Sitzung: 13.09.2018 Ausschuss für Finanzen, Liegenschaften und Wirtschaftsförderung
Beschluss: mehrheitlich beschlossen
Abstimmung: Ja: 9, Enthaltungen: 5
Vorlage: 20/018/2018
Beschlussempfehlung:
Die Stadt Lohne beantragt mit Wirkung
zum 1.1.2019 ihre Mitgliedschaft im OOWV für den Trinkwasserbereich und erteilt
ihr Einvernehmen zur Übertragung der Aufgabe der Trinkwasserversorgung auf den
OOWV. Dem noch abzuschließenden Begleitvertrag zur Mitgliedschaft für den
Bereich Trinkwasser wird zugestimmt.
Sachverhalt:
Seit Jahrzehnten versorgt der
Oldenburgisch-Ostfriesische Wasserband OOWV (Wasser- und Bodenverband) das
Stadtgebiet Lohne mit Trinkwasser. Im Jahr 1998 wurde letztmals ein
Konzessionsvertrag zwischen dem OOWV und der Stadt Lohne geschlossen, der
aktuell noch die rechtliche Grundlage für die Wasserlieferung bildet. Seine
Laufzeit endet am 31.12.2018 - dies gilt auch für die Konzessionsverträge aller
übrigen Gemeinden im Versorgungsgebiet
des OOWV.
Mitglieder des OOWV sind seit jeher
nicht die Städte und Gemeinden, sondern die Landkreise. Dies hängt mit einer
Regelung zusammen, die bereits vor Inkrafttreten des Grundgesetzes 1949
Gültigkeit hatte und 1964 durch eine Verfügung des Regierungspräsidenten in
Oldenburg bestätigt wurde. Einzige Ausnahme bilden Städte und Gemeinden, die zu
dieser Zeit eine eigene Trinkwasserversorgung besaßen, zum Beispiel die Stadt
Dinklage. Das bedeutet, dass im Trinkwasserbereich die Stadt Dinklage und „der
Landkreis Vechta ohne die Stadt Dinklage“ Mitglied im OOWV sind, nicht aber die
einzelnen Mitgliedskommunen.
Bereits seit einigen Jahren haben
Städte und Gemeinden in Arbeitsgruppen intensiv mit dem OOWV über die
Fortführung des Vertragsverhältnisses ab 2019 verhandelt. Die Städte und
Gemeinden wurden in einer gemeinsamen Veranstaltung des niedersächsischen
Städte- und Gemeindebundes, des Städtetages und des OOWV am 14.3.2018 über die
Rechtslage und das mögliche weitere Vorgehen informiert.

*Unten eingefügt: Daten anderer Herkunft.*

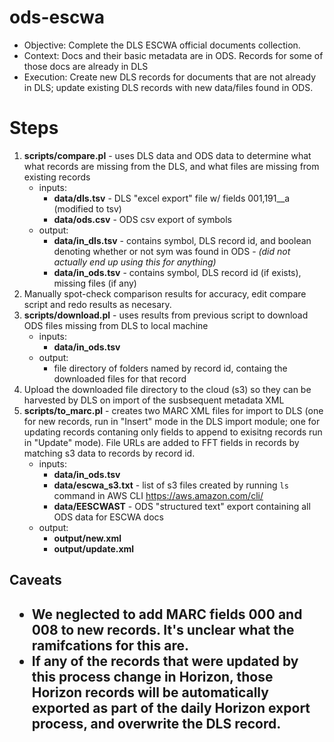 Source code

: # ods-escwa

* Objective: Complete the DLS ESCWA official documents collection.
* Context: Docs and their basic metadata are in ODS. Records for some of those docs are already in DLS 
* Execution: Create new DLS records for documents that are not already in DLS; update existing DLS records with new data/files found in ODS.

<h1> Steps </h1>

1. **scripts/compare.pl** - uses DLS data and ODS data to determine what what records are missing from the DLS, and what files are missing from existing records
    * inputs: 
        * **data/dls.tsv** - DLS "excel export" file w/ fields 001,191__a (modified to tsv)
        * **data/ods.csv** - ODS csv export of symbols 
    * output:
        * **data/in_dls.tsv** - contains symbol, DLS record id, and boolean denoting whether or not sym was found in ODS - *(did not actually end up using this for anything)*
        * **data/in_ods.tsv** - contains symbol, DLS record id (if exists), missing files (if any)
2. Manually spot-check comparison results for accuracy, edit compare script and redo results as necesary. 
3. **scripts/download.pl** - uses results from previous script to download ODS files missing from DLS to local machine
    * inputs:
        * **data/in_ods.tsv**
    * output:
        * file directory of folders named by record id, containg the downloaded files for that record
4. Upload the downloaded file directory to the cloud (s3) so they can be harvested by DLS on import of the susbsequent metadata XML
5.  **scripts/to_marc.pl** - creates two MARC XML files for import to DLS (one for new records, run in "Insert" mode in the DLS import module; one for updating records contaning only fields to append to exisitng records run in "Update" mode). File URLs are added to FFT fields in records by matching s3 data to records by record id.
    * inputs:
        * **data/in_ods.tsv**
        * **data/escwa_s3.txt** - list of s3 files created by running `ls` command in AWS CLI https://aws.amazon.com/cli/
        * **data/EESCWAST** - ODS "structured text" export containing all ODS data for ESCWA docs
    * output:
        * **output/new.xml**
        * **output/update.xml**
        
        
<h2> Caveats <h2>

* We neglected to add MARC fields 000 and 008 to new records. It's unclear what the ramifcations for this are.
* If any of the records that were updated by this process change in Horizon, those Horizon records will be automatically exported as part of the daily Horizon export process, and overwrite the DLS record.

Mit Änderungssatzung vom 1.3.2018 hat
der OOWV die Interessen der Städte und Gemeinden stärker berücksichtigt. Diese
Änderung der Verbandssatzung wurde zusammen mit einer Satzungskommission
erarbeitet, in der auch gemeindliche Vertreter mitgewirkt haben.
• Nach § 10 Abs. 3 der ab 1.1.2019 geltenden
Satzung können Städte und Gemeinden Mitglied des OOWV werden. Von den 1000
Stimmen in der Verbandsversammlung entfallen künftig 749 Stimmen auf die
Mitgliedergruppe der Städte und Gemeinden und 251 Stimmen auf die
Mitgliedergruppe der Landkreise. Die Stimmen werden innerhalb der Mitgliedergruppe
nach Fläche und Einwohnerzahl verteilt. Ist eine Stadt oder Gemeinde (noch)
nicht Mitglied im OOWV, werden die auf sie entfallenen Stimmen (zunächst) von
dem Landkreis ausgeübt, in dem die Stadt oder Gemeinde belegen ist.
• Nach § 7 entsenden die Mitglieder je zwei
Vertreter (Hauptverwaltungsbeamter und ein weiterer Vertreter) in die
Verbandsversammlung. In § 10 Abs. 7 ist geregelt, dass diese aber nur
einheitlich stimmen können.
•
Nach § 10 Abs. 8 ist die
Stimmrechtsverteilung zudem so geregelt, dass bei einer Angelegenheit, die im
Schwerpunkt nur die Wasserversorgung oder nur die Abwasserbeseitigung betrifft,
die jeweils betroffene Gruppe nicht überstimmt werden kann.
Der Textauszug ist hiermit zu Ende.